UMC - Grandes Marques et Maisons de Champagne

Qui t’as fait roi ?

"Enrichissez-vous !"

Guizot est un peu l’ancre politique du "Roi des barricades" que les Trois Glorieuses amènent en 1830 et que le ressac des Journées de Février va remmener en 1848.

Pour rompre avec le jeu captivant et terrible du pouvoir démocratique dans lequel la Révolution s’est engloutie et où la Restauration vient de sombrer, il exhorte franchement la France profonde : "Enrichissez-vous !" C’est clair et il ne peut pas ne pas être clairement entendu. Pour le pays viticole, le trop sage ministre de Louis-Philippe officialise l’appel à "faire du Champagne" que les négociants, à l’image de Jeanne d’Arc, entendent partout monter de leurs cuves.

Justement, en 1836, un pharmacien de Châlons-sur-Marne au nom très national, M. Jean-Baptiste François, met au point un procédé pour calculer le taux de sucre restant après la première fermentation. Car, on le sait désormais, c’est la lente transformation du sucre en alcool et en gaz carbonique, à l’intérieur de la bouteille, qui produit la "prise de mousse" et dont l’excès menace la fragilité du verre. Cependant, le "dernier obstacle" à la sûre et pleine rentabilité de l’aventure demeure et, à la fin du siècle, la casse atteint encore une moyenne de huit pour cent, car on ignore toujours la dose de sucre à ajouter.
Néanmoins, la voie du faux Champagne est libre, et elle va rapidement s’élargir dans des proportions considérables avec la "champagnisation" du vin non plus en bouteille mais en cuve.
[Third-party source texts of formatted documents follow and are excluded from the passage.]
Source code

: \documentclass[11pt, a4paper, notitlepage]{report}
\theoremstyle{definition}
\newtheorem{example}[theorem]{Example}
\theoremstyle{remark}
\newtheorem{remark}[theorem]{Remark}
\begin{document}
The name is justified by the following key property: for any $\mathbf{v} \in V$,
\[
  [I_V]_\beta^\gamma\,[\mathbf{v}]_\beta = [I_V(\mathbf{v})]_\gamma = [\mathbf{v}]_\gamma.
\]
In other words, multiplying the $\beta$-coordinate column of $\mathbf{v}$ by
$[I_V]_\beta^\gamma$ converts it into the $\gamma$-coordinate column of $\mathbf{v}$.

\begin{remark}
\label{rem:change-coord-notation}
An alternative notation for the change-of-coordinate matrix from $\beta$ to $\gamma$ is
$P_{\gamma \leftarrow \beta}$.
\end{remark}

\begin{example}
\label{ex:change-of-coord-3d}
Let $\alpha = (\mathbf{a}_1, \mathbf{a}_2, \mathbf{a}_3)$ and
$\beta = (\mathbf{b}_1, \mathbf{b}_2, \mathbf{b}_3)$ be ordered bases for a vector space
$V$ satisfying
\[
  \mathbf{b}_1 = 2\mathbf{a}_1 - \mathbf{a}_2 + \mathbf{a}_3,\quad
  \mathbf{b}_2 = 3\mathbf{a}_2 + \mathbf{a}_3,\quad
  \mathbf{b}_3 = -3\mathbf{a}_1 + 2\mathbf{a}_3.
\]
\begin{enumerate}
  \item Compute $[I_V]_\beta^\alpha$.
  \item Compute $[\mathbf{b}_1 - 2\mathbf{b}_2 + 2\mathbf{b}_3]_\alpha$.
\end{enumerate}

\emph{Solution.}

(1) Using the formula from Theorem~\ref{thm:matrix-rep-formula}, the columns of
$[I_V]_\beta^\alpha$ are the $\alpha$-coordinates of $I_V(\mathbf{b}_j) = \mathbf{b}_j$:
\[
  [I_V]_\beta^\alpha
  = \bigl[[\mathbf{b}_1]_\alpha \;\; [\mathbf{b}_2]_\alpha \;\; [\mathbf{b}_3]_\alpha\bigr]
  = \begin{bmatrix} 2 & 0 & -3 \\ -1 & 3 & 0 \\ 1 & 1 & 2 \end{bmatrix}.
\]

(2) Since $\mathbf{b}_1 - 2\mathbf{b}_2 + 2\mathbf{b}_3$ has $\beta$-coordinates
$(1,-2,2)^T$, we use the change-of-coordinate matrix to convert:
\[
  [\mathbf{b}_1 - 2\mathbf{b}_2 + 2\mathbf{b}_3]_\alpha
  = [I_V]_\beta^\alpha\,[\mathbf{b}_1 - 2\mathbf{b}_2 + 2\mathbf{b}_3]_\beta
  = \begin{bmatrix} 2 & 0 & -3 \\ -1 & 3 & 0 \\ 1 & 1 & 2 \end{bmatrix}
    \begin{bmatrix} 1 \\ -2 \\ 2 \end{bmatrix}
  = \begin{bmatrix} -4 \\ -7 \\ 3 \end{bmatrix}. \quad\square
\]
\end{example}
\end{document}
Dès lors, les imitateurs fleurissent en Touraine, dans le Jura, en Gironde, en Bourgogne même. Leur production, cela va de soi, a nom "Champagne". Certains poussent le bouchon très loin si l’on ose dire, et n’hésitent pas à imprimer sur leurs étiquettes les noms de crus réputés de la Marne : Aÿ, Bouzy, Sillery, Verzy ou Verzenay, entre autres. La tête vers les nuages d’où vient le bon ou le mauvais, les vignerons ne songent pas à se défendre. Quant à ces Messieurs des Maisons, ils ne sont pas moins attentifs au temps qu’il fait, mais ils n’ont pas besoin de regarder le ciel pour veiller aux grains. Eux réagissent. Encore inorganisés ils doivent constituer une commission qu’ils chargent de conduire le combat judiciaire. C’est, au passage, le premier acte de défense d’un intérêt collectif des Champenois. On le doit aux Maisons qui, les premières, se font les agents lucides de l’intérêt commun du négoce et de la vigne.